- **HOW TO COMPLETE THIS TASK**
Reproduce the entries that follow exactly, dropping each image.

(Records contained in a dataset)
....................

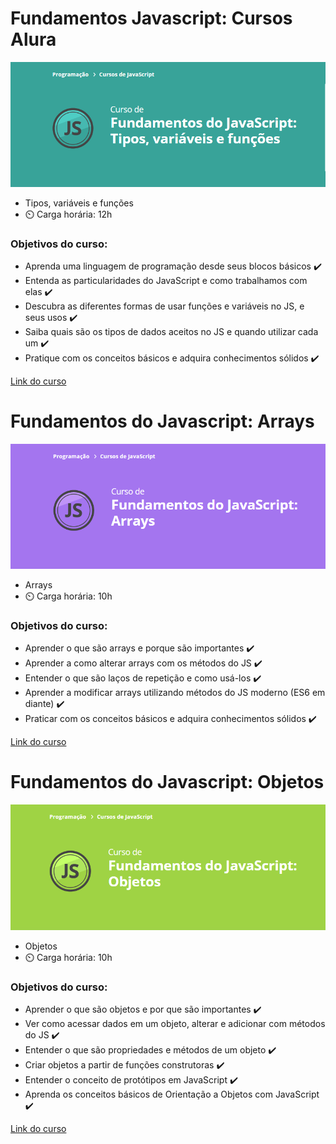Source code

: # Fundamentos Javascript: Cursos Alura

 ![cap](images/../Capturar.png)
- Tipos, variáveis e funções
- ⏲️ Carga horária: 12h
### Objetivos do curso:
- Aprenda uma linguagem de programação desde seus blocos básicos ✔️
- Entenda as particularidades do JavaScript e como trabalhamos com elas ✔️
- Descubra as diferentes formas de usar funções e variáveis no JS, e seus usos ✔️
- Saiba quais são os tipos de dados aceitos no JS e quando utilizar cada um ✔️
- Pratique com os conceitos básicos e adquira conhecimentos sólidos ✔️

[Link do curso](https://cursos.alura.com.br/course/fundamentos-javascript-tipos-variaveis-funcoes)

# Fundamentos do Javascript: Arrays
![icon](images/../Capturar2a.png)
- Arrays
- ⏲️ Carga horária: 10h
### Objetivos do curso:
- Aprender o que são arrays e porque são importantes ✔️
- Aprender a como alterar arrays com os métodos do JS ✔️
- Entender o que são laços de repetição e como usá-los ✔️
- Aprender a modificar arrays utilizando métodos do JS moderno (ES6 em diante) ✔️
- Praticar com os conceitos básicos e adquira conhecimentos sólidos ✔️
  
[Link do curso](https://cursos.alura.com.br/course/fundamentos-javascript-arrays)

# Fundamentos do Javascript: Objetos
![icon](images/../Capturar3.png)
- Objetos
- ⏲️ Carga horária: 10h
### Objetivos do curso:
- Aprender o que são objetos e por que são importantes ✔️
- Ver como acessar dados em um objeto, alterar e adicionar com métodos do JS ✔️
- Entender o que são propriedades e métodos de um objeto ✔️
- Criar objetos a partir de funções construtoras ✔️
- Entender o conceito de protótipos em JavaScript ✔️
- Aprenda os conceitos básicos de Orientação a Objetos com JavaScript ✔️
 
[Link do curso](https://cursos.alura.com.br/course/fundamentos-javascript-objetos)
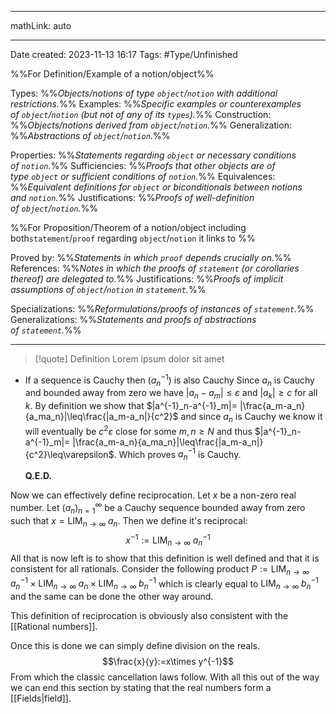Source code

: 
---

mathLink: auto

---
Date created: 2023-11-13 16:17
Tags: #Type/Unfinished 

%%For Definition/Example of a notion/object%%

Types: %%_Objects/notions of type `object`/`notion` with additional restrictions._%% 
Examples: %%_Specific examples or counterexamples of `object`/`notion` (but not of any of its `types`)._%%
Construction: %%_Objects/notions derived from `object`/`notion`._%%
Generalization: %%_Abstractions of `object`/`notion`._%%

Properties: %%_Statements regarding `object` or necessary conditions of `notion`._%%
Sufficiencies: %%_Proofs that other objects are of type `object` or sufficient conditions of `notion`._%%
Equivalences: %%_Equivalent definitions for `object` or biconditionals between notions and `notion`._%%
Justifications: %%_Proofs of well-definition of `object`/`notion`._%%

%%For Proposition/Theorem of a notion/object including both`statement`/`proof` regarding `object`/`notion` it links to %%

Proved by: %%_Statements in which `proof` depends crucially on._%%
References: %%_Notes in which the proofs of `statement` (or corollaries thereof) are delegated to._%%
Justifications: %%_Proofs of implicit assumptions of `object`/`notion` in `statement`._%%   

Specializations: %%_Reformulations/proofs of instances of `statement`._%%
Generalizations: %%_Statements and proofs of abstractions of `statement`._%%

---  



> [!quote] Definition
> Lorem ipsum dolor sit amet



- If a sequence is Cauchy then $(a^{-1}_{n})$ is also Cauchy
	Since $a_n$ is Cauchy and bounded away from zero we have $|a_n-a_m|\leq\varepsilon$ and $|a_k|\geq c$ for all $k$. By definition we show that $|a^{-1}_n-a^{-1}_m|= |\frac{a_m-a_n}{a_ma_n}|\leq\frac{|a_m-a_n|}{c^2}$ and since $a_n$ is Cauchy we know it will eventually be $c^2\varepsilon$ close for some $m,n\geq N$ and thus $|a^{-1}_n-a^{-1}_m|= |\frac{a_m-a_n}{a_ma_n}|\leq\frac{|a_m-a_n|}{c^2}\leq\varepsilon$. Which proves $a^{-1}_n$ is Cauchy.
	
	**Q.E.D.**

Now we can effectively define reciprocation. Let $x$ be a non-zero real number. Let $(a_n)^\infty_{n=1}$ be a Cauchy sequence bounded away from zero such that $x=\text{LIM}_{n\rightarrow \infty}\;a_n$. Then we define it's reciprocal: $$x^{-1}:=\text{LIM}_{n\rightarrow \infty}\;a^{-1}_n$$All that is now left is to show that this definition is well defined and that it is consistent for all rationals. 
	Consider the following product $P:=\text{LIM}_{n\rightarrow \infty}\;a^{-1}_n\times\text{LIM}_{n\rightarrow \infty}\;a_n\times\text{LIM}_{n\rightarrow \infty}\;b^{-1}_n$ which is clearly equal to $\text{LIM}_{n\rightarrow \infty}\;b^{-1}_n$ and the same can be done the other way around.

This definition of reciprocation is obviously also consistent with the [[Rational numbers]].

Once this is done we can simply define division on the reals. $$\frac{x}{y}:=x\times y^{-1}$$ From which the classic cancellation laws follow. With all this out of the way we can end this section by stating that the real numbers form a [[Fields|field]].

....................

- **EXERCISE RESULT**
Source code

: # Fundamentos Javascript: Cursos Alura

 ![cap](images/../Capturar.png)
- Tipos, variáveis e funções
- ⏲️ Carga horária: 12h
### Objetivos do curso:
- Aprenda uma linguagem de programação desde seus blocos básicos ✔️
- Entenda as particularidades do JavaScript e como trabalhamos com elas ✔️
- Descubra as diferentes formas de usar funções e variáveis no JS, e seus usos ✔️
- Saiba quais são os tipos de dados aceitos no JS e quando utilizar cada um ✔️
- Pratique com os conceitos básicos e adquira conhecimentos sólidos ✔️

[Link do curso](https://cursos.alura.com.br/course/fundamentos-javascript-tipos-variaveis-funcoes)

# Fundamentos do Javascript: Arrays
![icon](images/../Capturar2a.png)
- Arrays
- ⏲️ Carga horária: 10h
### Objetivos do curso:
- Aprender o que são arrays e porque são importantes ✔️
- Aprender a como alterar arrays com os métodos do JS ✔️
- Entender o que são laços de repetição e como usá-los ✔️
- Aprender a modificar arrays utilizando métodos do JS moderno (ES6 em diante) ✔️
- Praticar com os conceitos básicos e adquira conhecimentos sólidos ✔️
  
[Link do curso](https://cursos.alura.com.br/course/fundamentos-javascript-arrays)

# Fundamentos do Javascript: Objetos
![icon](images/../Capturar3.png)
- Objetos
- ⏲️ Carga horária: 10h
### Objetivos do curso:
- Aprender o que são objetos e por que são importantes ✔️
- Ver como acessar dados em um objeto, alterar e adicionar com métodos do JS ✔️
- Entender o que são propriedades e métodos de um objeto ✔️
- Criar objetos a partir de funções construtoras ✔️
- Entender o conceito de protótipos em JavaScript ✔️
- Aprenda os conceitos básicos de Orientação a Objetos com JavaScript ✔️
 
[Link do curso](https://cursos.alura.com.br/course/fundamentos-javascript-objetos)
Source code

: 
---

mathLink: auto

---
Date created: 2023-11-13 16:17
Tags: #Type/Unfinished 

%%For Definition/Example of a notion/object%%

Types: %%_Objects/notions of type `object`/`notion` with additional restrictions._%% 
Examples: %%_Specific examples or counterexamples of `object`/`notion` (but not of any of its `types`)._%%
Construction: %%_Objects/notions derived from `object`/`notion`._%%
Generalization: %%_Abstractions of `object`/`notion`._%%

Properties: %%_Statements regarding `object` or necessary conditions of `notion`._%%
Sufficiencies: %%_Proofs that other objects are of type `object` or sufficient conditions of `notion`._%%
Equivalences: %%_Equivalent definitions for `object` or biconditionals between notions and `notion`._%%
Justifications: %%_Proofs of well-definition of `object`/`notion`._%%

%%For Proposition/Theorem of a notion/object including both`statement`/`proof` regarding `object`/`notion` it links to %%

Proved by: %%_Statements in which `proof` depends crucially on._%%
References: %%_Notes in which the proofs of `statement` (or corollaries thereof) are delegated to._%%
Justifications: %%_Proofs of implicit assumptions of `object`/`notion` in `statement`._%%   

Specializations: %%_Reformulations/proofs of instances of `statement`._%%
Generalizations: %%_Statements and proofs of abstractions of `statement`._%%

---  



> [!quote] Definition
> Lorem ipsum dolor sit amet



- If a sequence is Cauchy then $(a^{-1}_{n})$ is also Cauchy
	Since $a_n$ is Cauchy and bounded away from zero we have $|a_n-a_m|\leq\varepsilon$ and $|a_k|\geq c$ for all $k$. By definition we show that $|a^{-1}_n-a^{-1}_m|= |\frac{a_m-a_n}{a_ma_n}|\leq\frac{|a_m-a_n|}{c^2}$ and since $a_n$ is Cauchy we know it will eventually be $c^2\varepsilon$ close for some $m,n\geq N$ and thus $|a^{-1}_n-a^{-1}_m|= |\frac{a_m-a_n}{a_ma_n}|\leq\frac{|a_m-a_n|}{c^2}\leq\varepsilon$. Which proves $a^{-1}_n$ is Cauchy.
	
	**Q.E.D.**

Now we can effectively define reciprocation. Let $x$ be a non-zero real number. Let $(a_n)^\infty_{n=1}$ be a Cauchy sequence bounded away from zero such that $x=\text{LIM}_{n\rightarrow \infty}\;a_n$. Then we define it's reciprocal: $$x^{-1}:=\text{LIM}_{n\rightarrow \infty}\;a^{-1}_n$$All that is now left is to show that this definition is well defined and that it is consistent for all rationals. 
	Consider the following product $P:=\text{LIM}_{n\rightarrow \infty}\;a^{-1}_n\times\text{LIM}_{n\rightarrow \infty}\;a_n\times\text{LIM}_{n\rightarrow \infty}\;b^{-1}_n$ which is clearly equal to $\text{LIM}_{n\rightarrow \infty}\;b^{-1}_n$ and the same can be done the other way around.

This definition of reciprocation is obviously also consistent with the [[Rational numbers]].

Once this is done we can simply define division on the reals. $$\frac{x}{y}:=x\times y^{-1}$$ From which the classic cancellation laws follow. With all this out of the way we can end this section by stating that the real numbers form a [[Fields|field]].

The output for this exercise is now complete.